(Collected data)
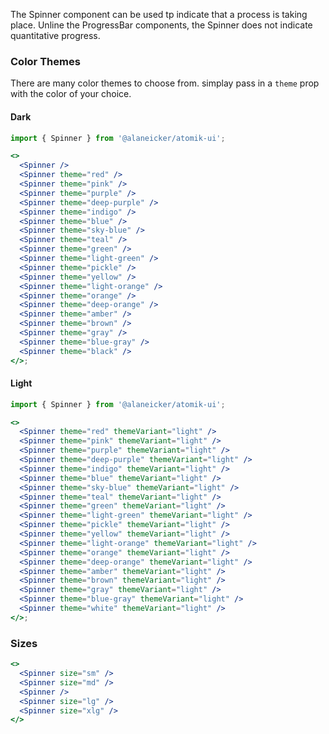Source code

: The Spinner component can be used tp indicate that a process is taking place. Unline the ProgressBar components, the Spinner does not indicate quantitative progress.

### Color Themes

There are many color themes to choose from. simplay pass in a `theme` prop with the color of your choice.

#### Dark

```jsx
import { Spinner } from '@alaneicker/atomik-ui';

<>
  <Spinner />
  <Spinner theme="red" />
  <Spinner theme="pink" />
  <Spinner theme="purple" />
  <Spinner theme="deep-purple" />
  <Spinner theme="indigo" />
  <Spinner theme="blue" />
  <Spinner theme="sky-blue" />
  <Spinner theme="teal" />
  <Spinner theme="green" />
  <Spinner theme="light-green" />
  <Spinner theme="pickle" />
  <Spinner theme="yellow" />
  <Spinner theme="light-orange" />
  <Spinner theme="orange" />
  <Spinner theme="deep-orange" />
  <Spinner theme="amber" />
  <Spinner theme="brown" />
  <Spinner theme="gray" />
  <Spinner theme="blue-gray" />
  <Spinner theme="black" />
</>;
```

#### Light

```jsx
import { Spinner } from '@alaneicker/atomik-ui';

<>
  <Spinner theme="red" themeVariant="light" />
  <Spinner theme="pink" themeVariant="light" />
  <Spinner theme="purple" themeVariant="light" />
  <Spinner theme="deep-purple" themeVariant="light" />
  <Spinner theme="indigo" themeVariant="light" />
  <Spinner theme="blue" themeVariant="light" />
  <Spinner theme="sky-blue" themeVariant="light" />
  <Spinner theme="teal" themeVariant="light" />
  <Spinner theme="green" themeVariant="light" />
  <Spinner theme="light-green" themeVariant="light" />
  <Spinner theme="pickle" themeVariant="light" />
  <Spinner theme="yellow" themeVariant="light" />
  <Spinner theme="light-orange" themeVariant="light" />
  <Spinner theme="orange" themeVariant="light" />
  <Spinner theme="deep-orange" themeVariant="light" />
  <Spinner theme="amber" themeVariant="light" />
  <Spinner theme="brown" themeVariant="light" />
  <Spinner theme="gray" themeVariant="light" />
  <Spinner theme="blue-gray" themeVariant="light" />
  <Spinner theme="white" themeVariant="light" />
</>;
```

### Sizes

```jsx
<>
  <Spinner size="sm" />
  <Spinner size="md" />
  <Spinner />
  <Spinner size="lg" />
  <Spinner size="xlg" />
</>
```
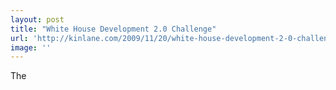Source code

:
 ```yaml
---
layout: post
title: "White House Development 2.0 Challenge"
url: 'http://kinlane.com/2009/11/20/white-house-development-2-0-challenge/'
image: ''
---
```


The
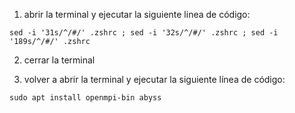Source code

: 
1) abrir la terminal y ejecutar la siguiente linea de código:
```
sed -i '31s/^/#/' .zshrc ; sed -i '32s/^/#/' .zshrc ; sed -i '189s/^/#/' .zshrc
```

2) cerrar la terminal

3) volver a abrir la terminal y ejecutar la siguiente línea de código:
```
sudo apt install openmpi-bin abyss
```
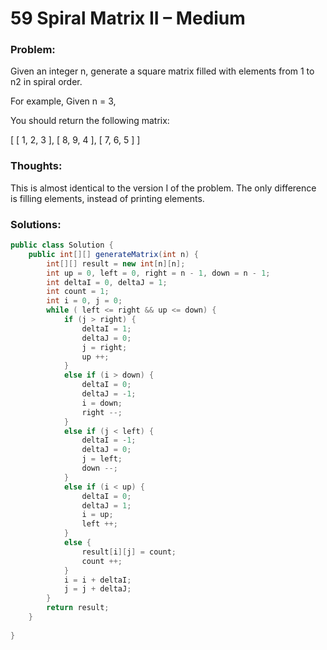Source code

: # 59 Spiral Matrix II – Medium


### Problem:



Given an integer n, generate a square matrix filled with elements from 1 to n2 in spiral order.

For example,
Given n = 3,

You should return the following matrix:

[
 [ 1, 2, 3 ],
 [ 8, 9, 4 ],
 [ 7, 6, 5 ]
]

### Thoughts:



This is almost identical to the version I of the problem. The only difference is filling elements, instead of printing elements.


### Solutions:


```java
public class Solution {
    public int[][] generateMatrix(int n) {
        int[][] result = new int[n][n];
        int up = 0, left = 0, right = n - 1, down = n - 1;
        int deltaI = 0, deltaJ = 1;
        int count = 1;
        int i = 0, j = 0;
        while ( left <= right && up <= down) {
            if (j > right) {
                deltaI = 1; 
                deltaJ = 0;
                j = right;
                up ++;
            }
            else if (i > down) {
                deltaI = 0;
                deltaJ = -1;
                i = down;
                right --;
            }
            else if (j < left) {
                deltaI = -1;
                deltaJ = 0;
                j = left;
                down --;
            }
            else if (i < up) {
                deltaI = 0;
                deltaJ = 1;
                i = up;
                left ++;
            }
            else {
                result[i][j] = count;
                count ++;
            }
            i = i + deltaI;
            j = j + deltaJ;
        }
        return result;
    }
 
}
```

### INSTRUCTIONS TO FOLLOW
Filter the entries above down to the lines that contain "Given".

### ANSWER SECTION
Given an integer n, generate a square matrix filled with elements from 1 to n2 in spiral order.
Given n = 3,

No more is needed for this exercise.